Omega 3 takviyesi için ürün tercih edilirken dikkat edilmesi gereken oldukça önemli bazı kriterler vardır. Omega 3 yağ asitleri soğuk denizlerde yaşayan balıklardan elde edildiğinden denizlerdeki özellikle ağır metal kaynaklı kirliliklerin ürünlerde olmaması istenir. Peroksit, anizidin, totoks, ağır metal, dioksinler, furanlar, poliklorinli bifeniller ve diğer çevresel kirlilikleri izin verilen sınırların altında olmalıdır.
Omega 3 takviyelerinin en önemli tercih nedenlerinden birisi de yağ asitlerinin moleküler formudur.
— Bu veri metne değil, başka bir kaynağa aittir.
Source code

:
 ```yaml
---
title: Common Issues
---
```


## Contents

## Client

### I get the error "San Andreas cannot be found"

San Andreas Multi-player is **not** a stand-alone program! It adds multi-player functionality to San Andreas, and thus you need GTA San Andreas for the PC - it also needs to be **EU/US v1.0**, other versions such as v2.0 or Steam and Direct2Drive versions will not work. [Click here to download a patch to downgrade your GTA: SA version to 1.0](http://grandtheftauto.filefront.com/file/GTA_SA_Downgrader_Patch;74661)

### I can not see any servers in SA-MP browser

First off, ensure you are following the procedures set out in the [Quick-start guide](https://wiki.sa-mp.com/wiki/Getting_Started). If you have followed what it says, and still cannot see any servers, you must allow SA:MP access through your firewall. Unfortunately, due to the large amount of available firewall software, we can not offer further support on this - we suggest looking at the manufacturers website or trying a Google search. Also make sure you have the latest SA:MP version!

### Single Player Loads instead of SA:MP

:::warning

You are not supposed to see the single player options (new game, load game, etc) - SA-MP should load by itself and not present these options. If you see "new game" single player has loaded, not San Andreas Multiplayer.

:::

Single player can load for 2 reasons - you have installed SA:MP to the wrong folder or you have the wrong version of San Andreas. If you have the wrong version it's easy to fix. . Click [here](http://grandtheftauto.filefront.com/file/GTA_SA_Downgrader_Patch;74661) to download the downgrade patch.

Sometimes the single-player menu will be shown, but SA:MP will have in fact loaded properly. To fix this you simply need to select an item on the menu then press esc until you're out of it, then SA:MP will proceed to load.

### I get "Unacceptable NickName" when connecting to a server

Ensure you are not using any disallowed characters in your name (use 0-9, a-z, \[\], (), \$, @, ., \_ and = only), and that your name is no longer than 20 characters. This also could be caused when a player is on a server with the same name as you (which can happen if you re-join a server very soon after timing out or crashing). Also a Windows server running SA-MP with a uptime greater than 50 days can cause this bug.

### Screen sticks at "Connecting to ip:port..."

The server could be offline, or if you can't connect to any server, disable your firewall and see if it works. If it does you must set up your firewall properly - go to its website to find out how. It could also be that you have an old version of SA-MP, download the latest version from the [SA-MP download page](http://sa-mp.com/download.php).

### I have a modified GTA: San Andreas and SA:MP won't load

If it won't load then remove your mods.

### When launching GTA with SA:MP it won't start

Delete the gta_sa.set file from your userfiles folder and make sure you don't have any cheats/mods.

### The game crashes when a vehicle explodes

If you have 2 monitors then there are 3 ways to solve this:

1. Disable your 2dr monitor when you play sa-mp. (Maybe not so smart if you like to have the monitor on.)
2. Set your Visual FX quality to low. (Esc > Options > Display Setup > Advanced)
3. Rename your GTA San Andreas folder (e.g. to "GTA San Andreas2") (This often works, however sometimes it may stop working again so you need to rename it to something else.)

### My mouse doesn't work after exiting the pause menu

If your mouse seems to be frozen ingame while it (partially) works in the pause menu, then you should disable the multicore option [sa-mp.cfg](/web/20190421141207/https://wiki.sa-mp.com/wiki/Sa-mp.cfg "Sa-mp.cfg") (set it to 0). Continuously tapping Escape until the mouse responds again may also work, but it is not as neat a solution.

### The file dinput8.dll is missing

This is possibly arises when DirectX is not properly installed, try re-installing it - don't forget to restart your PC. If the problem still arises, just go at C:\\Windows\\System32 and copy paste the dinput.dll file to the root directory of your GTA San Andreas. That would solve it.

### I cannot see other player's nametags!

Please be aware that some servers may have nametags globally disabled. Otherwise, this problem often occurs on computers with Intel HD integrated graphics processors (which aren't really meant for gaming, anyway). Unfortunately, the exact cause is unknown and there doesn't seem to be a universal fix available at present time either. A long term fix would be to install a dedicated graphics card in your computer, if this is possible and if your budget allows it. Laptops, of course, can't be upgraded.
Piyasada iki farklı Omega 3 türevi vardır; etil ester ve trigliserit formu. Etil ester formunun vücut tarafından kullanılma ve etki oranı doğal form olan trigliserit formuna göre daha düşüktür. Üretim maliyetinin düşük olması nedeni ile genellikle üreticiler tarafından tercih edilen bu formun insan beslenmesinde yeri yoktur. Piyasada bulunan EPA ve DHA’ların yüksek bölümünün etil ester olmasına karşılık, güncel araştırmalar trigliserit formunun emilim ve vücutta kullanım açısından daha iyi olduğunu göstermektedir.
Kaynaklar:
- Pawlosky RJ1, Hibbeln JR, Novotny JA, Salem N Jr.Physiological compartmental analysis of alpha-linolenic acid metabolism in adult humans.J Lipid Res. 2001 Aug;42(8):1257-65.
- Simopoulos AP1.Essential fatty acids in health and chronic disease.Am J Clin Nutr. 1999 Sep;70(3 Suppl):560S-569S.
- Bays HE1.Safety considerations with omega-3 fatty acid therapy.Am J Cardiol. 2007 Mar 19;99(6A):35C- 43C. Epub 2006 Nov 28.
- Mazereeuw G1, Herrmann N, Oh PI, Ma DW, Wang CT, Kiss A, Lanctôt KL.Omega-3 Fatty Acids, Depressive Symptoms, and Cognitive Performance in Patients With Coronary Artery Disease: Analyses From a Randomized, Double-Blind, Placebo-Controlled Trial,J Clin Psychopharmacol. 2016 Oct;36(5):436-44. doi: 10.1097/JCP.0000000000000565.